La pm Cordova aveva accertato che si trattava non di bruscolini ma di miliardi di lire. Soldi versati sia dalle grandi imprese di forniture (dalla carta igienica ai computer) e sia dalle tv private che speravano di ottenere, e spesso hanno ottenuto, qualche privilegio nell’assegnazione delle frequenze. Guarda caso, era proprio il dr. Giacalone che elaborava il piano per conto di Mammì.
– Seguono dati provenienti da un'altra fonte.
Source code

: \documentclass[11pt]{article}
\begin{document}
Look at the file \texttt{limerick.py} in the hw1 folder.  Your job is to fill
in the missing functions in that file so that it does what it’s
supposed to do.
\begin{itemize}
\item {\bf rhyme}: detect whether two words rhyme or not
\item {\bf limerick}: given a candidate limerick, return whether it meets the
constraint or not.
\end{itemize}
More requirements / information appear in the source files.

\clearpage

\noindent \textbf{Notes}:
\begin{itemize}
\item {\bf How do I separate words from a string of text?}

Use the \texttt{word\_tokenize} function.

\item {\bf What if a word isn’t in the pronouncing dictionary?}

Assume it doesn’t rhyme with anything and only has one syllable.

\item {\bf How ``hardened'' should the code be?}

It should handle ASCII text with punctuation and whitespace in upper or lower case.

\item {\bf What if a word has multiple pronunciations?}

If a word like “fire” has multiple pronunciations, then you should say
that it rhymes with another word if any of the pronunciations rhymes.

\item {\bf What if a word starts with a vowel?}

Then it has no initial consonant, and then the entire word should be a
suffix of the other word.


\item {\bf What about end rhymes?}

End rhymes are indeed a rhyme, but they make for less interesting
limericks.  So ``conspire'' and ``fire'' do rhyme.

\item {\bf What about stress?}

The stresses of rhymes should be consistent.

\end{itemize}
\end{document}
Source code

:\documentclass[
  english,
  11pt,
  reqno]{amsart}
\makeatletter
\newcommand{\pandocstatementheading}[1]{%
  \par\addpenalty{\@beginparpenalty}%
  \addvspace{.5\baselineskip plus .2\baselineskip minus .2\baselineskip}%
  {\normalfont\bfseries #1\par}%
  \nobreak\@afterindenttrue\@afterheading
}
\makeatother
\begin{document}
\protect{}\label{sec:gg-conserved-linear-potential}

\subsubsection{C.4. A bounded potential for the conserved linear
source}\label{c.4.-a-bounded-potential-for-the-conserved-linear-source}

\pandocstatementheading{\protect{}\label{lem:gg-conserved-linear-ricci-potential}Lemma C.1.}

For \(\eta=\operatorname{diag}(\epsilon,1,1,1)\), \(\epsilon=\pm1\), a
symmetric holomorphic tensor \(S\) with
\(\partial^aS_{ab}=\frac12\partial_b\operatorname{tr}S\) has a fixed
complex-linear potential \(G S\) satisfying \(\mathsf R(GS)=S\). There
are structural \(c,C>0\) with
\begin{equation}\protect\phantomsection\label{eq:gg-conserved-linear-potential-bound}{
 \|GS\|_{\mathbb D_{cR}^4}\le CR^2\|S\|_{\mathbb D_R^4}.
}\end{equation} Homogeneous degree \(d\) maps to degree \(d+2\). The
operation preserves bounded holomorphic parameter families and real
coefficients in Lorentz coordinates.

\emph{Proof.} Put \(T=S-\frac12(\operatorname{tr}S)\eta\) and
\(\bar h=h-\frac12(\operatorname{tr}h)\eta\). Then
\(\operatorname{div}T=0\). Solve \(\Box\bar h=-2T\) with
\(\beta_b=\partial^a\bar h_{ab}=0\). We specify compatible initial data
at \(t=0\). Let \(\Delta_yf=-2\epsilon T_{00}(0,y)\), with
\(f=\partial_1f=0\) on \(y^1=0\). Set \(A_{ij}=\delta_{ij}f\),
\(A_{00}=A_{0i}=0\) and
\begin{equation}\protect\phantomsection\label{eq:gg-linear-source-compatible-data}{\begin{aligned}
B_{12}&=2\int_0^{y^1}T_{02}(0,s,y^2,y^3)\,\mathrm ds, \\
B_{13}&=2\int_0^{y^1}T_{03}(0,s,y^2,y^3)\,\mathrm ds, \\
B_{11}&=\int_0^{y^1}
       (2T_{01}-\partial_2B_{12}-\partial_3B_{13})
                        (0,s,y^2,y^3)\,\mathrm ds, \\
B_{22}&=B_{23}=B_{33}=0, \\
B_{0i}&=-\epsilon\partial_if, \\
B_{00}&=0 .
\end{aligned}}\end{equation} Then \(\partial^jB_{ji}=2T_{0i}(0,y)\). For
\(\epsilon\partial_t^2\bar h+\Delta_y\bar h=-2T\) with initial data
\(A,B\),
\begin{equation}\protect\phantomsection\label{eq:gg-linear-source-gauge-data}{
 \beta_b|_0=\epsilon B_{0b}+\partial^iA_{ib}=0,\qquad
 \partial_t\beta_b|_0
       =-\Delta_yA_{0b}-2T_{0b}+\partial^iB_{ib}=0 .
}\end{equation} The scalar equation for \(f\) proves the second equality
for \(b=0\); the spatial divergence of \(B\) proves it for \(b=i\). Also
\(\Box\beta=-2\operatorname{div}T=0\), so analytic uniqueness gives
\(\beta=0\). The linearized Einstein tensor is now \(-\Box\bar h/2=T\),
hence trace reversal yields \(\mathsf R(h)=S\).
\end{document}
E, guarda caso, dopo la collaborazione con Mammì, il medesimo Giacalone era diventato, con lauto compenso, consulente della Fininvest, della quale due dirigenti dell’epoca, l’attuale sottosegretario alla presidenza Gianni Letta e Adriano Galliani poi passato al Milan, erano stati coinvolti nello stesso procedimento.
Al dunque, il (sin qui mancato) capo della DigitPA viene arrestato per corruzione, ammette, chiama in causa il suo ministro, ma alla fine, nel 2001, l’inchiesta penale si chiude con una sentenza che dichiara la prescrizione del reato.

Resta l’inchiesta amministrativa: nel gennaio 2005 la Corte dei conti condanna Parrella, Mammì e Giacalone al pagamento in solido di due milioni e mezzo di euro di risarcimento alle Poste, ma sei mesi dopo, in sede di appello, la condanna di Giacalone è revocata “per errore di fatto”.
Cala un velo di pudore sul Nostro? Dura poco. Ha un suo blog, scrive libri (insieme a Vittorio Feltri, direttore del “Giornale”, e – guarda caso – a Renato Brunetta), collabora a “Libero”. Insomma ha tutte le carte in regola per diventare prima collaboratore del ministro Brunetta e poi, nel dicembre appena trascorso, per ricevere dal Consiglio dei ministri, come dono di Natale, la presidenza della Digit. Già, ma trattandosi di nomina pubblica, il governo ha dovuto trasmettere la nomina al Parlamento per un parere preventivo.
Considerata la maggioranza con cui il centrodestra controlla le commissioni di merito di Camera e Senato, nessun dubbio il governo ed in particolare Brunetta avrebbero dovuto avere sull’esito del parere. E invece ecco il colpo di scena che ridicolizza il ministro che ce l’ha tanto con i “fannulloni” dell’amministrazione pubblica. Con tutta evidenza il Giacalone non è considerato un fannullone: Brunetta sperava (e forse spera ancora) che l’amico si desse da fare secondo i suoi disegni.